Overall global shipments of MEMS microphones rose to 1.3 billion units in 2011, up 82 percent from 704 million in 2010. MEMS microphone revenue in 2012 is projected to reach $493.5 million, up a solid 32 percent from $373.2 million in 2011.

This year’s revenue expansion continues last year’s remarkable 64 percent increase, and the next few years also will see healthy prospects for the space. By 2015, MEMS microphone revenue will hit approximately $667.0 million, equivalent to a five-year compound annual growth rate of 24 percent starting from 2010, as shown in the figure attached. Shipments in 2015 will amount to some 2.9 billion units.

“The rapid growth of the market is due to a combination of three factors,” Bouchaud said. “First, MEMS penetration in handsets continues unabated, with 50 percent of mobile phones using the devices in 2011, up from 38 percent in 2010. Handsets, in fact, make up the top application device for MEMS microphones.

“Second, there has been a rapid adoption of multiple microphones in smartphone devices for noise compression—particularly important for voice commands such as those used in the Siri speech-recognition feature of the iPhone 4S. Third, MEMS microphones are becoming more widely used in a growing number of devices, including laptops, tablets, gaming consoles and cameras.”

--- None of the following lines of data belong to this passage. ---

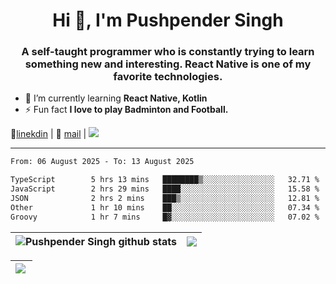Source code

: <h1 align="center">Hi 👋, I'm Pushpender Singh</h1>
<h3 align="center">A self-taught programmer who is constantly trying to learn something new and interesting. React Native is one of my favorite technologies.</h3>

- 🌱 I’m currently learning **React Native, Kotlin**
- ⚡ Fun fact **I love to play Badminton and Football.**

👔[linekdin](https://www.linkedin.com/in/pushpender-singh-240061202/) | 📧 [mail](mailto:pushpendersingh694@gmail.com) | 
<a href="https://github.com/pushpender-singh-ap/pushpender-singh-ap">
    <img src="https://komarev.com/ghpvc/?username=pushpender-singh-ap&style=for-the-badge">
</a>


---

<!--START_SECTION:waka-->

```txt
From: 06 August 2025 - To: 13 August 2025

TypeScript        5 hrs 13 mins   ████████▒░░░░░░░░░░░░░░░░   32.71 %
JavaScript        2 hrs 29 mins   ████░░░░░░░░░░░░░░░░░░░░░   15.58 %
JSON              2 hrs 2 mins    ███▒░░░░░░░░░░░░░░░░░░░░░   12.81 %
Other             1 hr 10 mins    ██░░░░░░░░░░░░░░░░░░░░░░░   07.34 %
Groovy            1 hr 7 mins     █▓░░░░░░░░░░░░░░░░░░░░░░░   07.02 %
```

<!--END_SECTION:waka-->


| <a><img align="center" src="https://github-readme-stats-iota-ecru-15.vercel.app/api?username=pushpender-singh-ap&show_icons=true&include_all_commits=true&theme=buefy&hide_border=true" alt="Pushpender Singh github stats" /></a> | <a><img align="center" src="https://github-readme-stats-iota-ecru-15.vercel.app/api/top-langs/?username=pushpender-singh-ap&layout=compact&theme=buefy&hide_border=true" /></a> |
| ------------- | ------------- |

| <a> <img align="left" src="https://github-readme-streak-stats.herokuapp.com/?user=pushpender-singh-ap" /></br> </a> |
| ------------- |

Among suppliers, Illinois-based Knowles Electronics continues to dominate the market, although its share of MEMS microphone shipments has fallen from 88 percent in 2010 to 75 percent last year. Knowles supplies to Apple, Samsung, LG and Motorola.

Also figuring prominently in the supply chain are ECM suppliers that now have begun to expand their portfolios by including MEMS microphones. Within this group, AAC Inc. from Hong Kong is the most successful to date with 11 percent market share in 2011, functioning also as a second source to Knowles for the iPhone 4 and 4S. AAC, together with Chinese-based ECM makers GoerTek Inc., Japanese-based Hosiden and South Korean BSE Co. Ltd, shipped more than 200 million MEMS microphones in 2011, with each buying MEMS dies from German outfit Infineon Technologies AG.

The No. 3 supplier in 2011 was Analog Devices Inc. of Massachusetts, thanks to its design win with the digital MEMS microphone in the Apple iPad 2. The company also sells into some niche applications, including teleconference equipment.

Other important MEMS microphone suppliers are Bosch-acquired company Akustica Inc. from Pennsylvania, which in 2011 sold tens of millions of digital MEMS microphones for use in laptops, up from less than 4 million in 2010; and Italian-French entity STMicroelectronics, a top supplier also of digital MEMS microphones.